Work to complete -
What you return must be the data below, word for word, without any images.

[Listed entries — start]

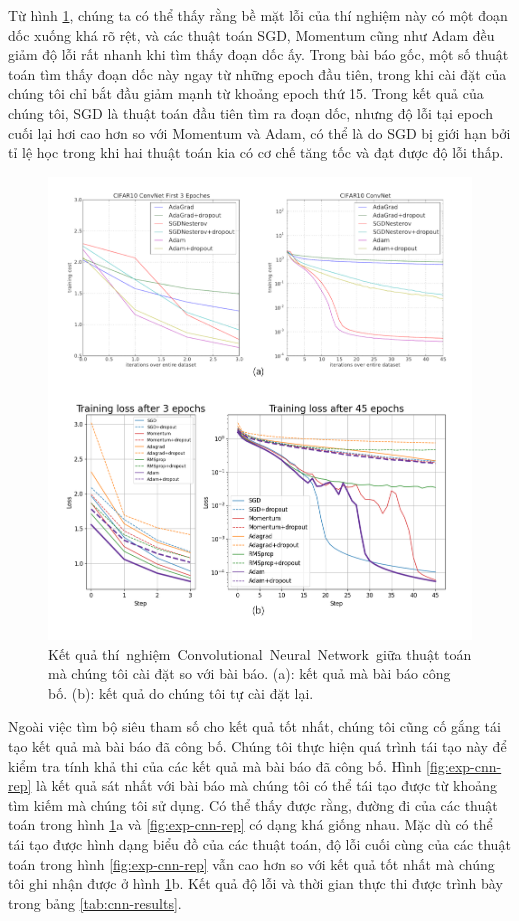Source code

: Từ hình \ref{fig:exp-cnn-best}, chúng ta có thể thấy rằng bề mặt lỗi của thí nghiệm này có một đoạn dốc xuống khá rõ rệt, và các thuật toán SGD, Momentum cũng như Adam đều giảm độ lỗi rất nhanh khi tìm thấy đoạn dốc ấy. Trong bài báo gốc, một số thuật toán tìm thấy đoạn dốc này ngay từ những epoch đầu tiên, trong khi cài đặt của chúng tôi chỉ bắt đầu giảm mạnh từ khoảng epoch thứ 15. Trong kết quả của chúng tôi, SGD là thuật toán đầu tiên tìm ra đoạn dốc, nhưng độ lỗi tại epoch cuối lại hơi cao hơn so với Momentum và Adam, có thể là do SGD bị giới hạn bởi tỉ lệ học trong khi hai thuật toán kia có cơ chế tăng tốc và đạt được độ lỗi thấp.

\begin{figure}[H]
	\centering
	\includegraphics[width=140 mm]{images/cnn.png}
	\caption{Kết quả thí nghiệm Convolutional Neural Network giữa thuật toán mà chúng tôi cài đặt so với bài báo. (a): kết quả mà bài báo công bố. (b): kết quả do chúng tôi tự cài đặt lại.}
	\label{fig:exp-cnn-best}
\end{figure}

Ngoài việc tìm bộ siêu tham số cho kết quả tốt nhất, chúng tôi cũng cố gắng tái tạo kết quả mà bài báo đã công bố. Chúng tôi thực hiện quá trình tái tạo này để kiểm tra tính khả thi của các kết quả mà bài báo đã công bố. Hình \ref{fig:exp-cnn-rep} là kết quả sát nhất với bài báo mà chúng tôi có thể tái tạo được từ khoảng tìm kiếm mà chúng tôi sử dụng. Có thể thấy được rằng, đường đi của các thuật toán trong hình \ref{fig:exp-cnn-best}a và \ref{fig:exp-cnn-rep} có dạng khá giống nhau. Mặc dù có thể tái tạo được hình dạng biểu đồ của các thuật toán, độ lỗi cuối cùng của các thuật toán trong hình \ref{fig:exp-cnn-rep} vẫn cao hơn so với kết quả tốt nhất mà chúng tôi ghi nhận được ở hình \ref{fig:exp-cnn-best}b. Kết quả độ lỗi và thời gian thực thi được trình bày trong bảng \ref{tab:cnn-results}.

[Listed entries — finish]

Your solution -
Source code

: Từ hình \ref{fig:exp-cnn-best}, chúng ta có thể thấy rằng bề mặt lỗi của thí nghiệm này có một đoạn dốc xuống khá rõ rệt, và các thuật toán SGD, Momentum cũng như Adam đều giảm độ lỗi rất nhanh khi tìm thấy đoạn dốc ấy. Trong bài báo gốc, một số thuật toán tìm thấy đoạn dốc này ngay từ những epoch đầu tiên, trong khi cài đặt của chúng tôi chỉ bắt đầu giảm mạnh từ khoảng epoch thứ 15. Trong kết quả của chúng tôi, SGD là thuật toán đầu tiên tìm ra đoạn dốc, nhưng độ lỗi tại epoch cuối lại hơi cao hơn so với Momentum và Adam, có thể là do SGD bị giới hạn bởi tỉ lệ học trong khi hai thuật toán kia có cơ chế tăng tốc và đạt được độ lỗi thấp.

\begin{figure}[H]
	\centering
	\includegraphics[width=140 mm]{images/cnn.png}
	\caption{Kết quả thí nghiệm Convolutional Neural Network giữa thuật toán mà chúng tôi cài đặt so với bài báo. (a): kết quả mà bài báo công bố. (b): kết quả do chúng tôi tự cài đặt lại.}
	\label{fig:exp-cnn-best}
\end{figure}

Ngoài việc tìm bộ siêu tham số cho kết quả tốt nhất, chúng tôi cũng cố gắng tái tạo kết quả mà bài báo đã công bố. Chúng tôi thực hiện quá trình tái tạo này để kiểm tra tính khả thi của các kết quả mà bài báo đã công bố. Hình \ref{fig:exp-cnn-rep} là kết quả sát nhất với bài báo mà chúng tôi có thể tái tạo được từ khoảng tìm kiếm mà chúng tôi sử dụng. Có thể thấy được rằng, đường đi của các thuật toán trong hình \ref{fig:exp-cnn-best}a và \ref{fig:exp-cnn-rep} có dạng khá giống nhau. Mặc dù có thể tái tạo được hình dạng biểu đồ của các thuật toán, độ lỗi cuối cùng của các thuật toán trong hình \ref{fig:exp-cnn-rep} vẫn cao hơn so với kết quả tốt nhất mà chúng tôi ghi nhận được ở hình \ref{fig:exp-cnn-best}b. Kết quả độ lỗi và thời gian thực thi được trình bày trong bảng \ref{tab:cnn-results}.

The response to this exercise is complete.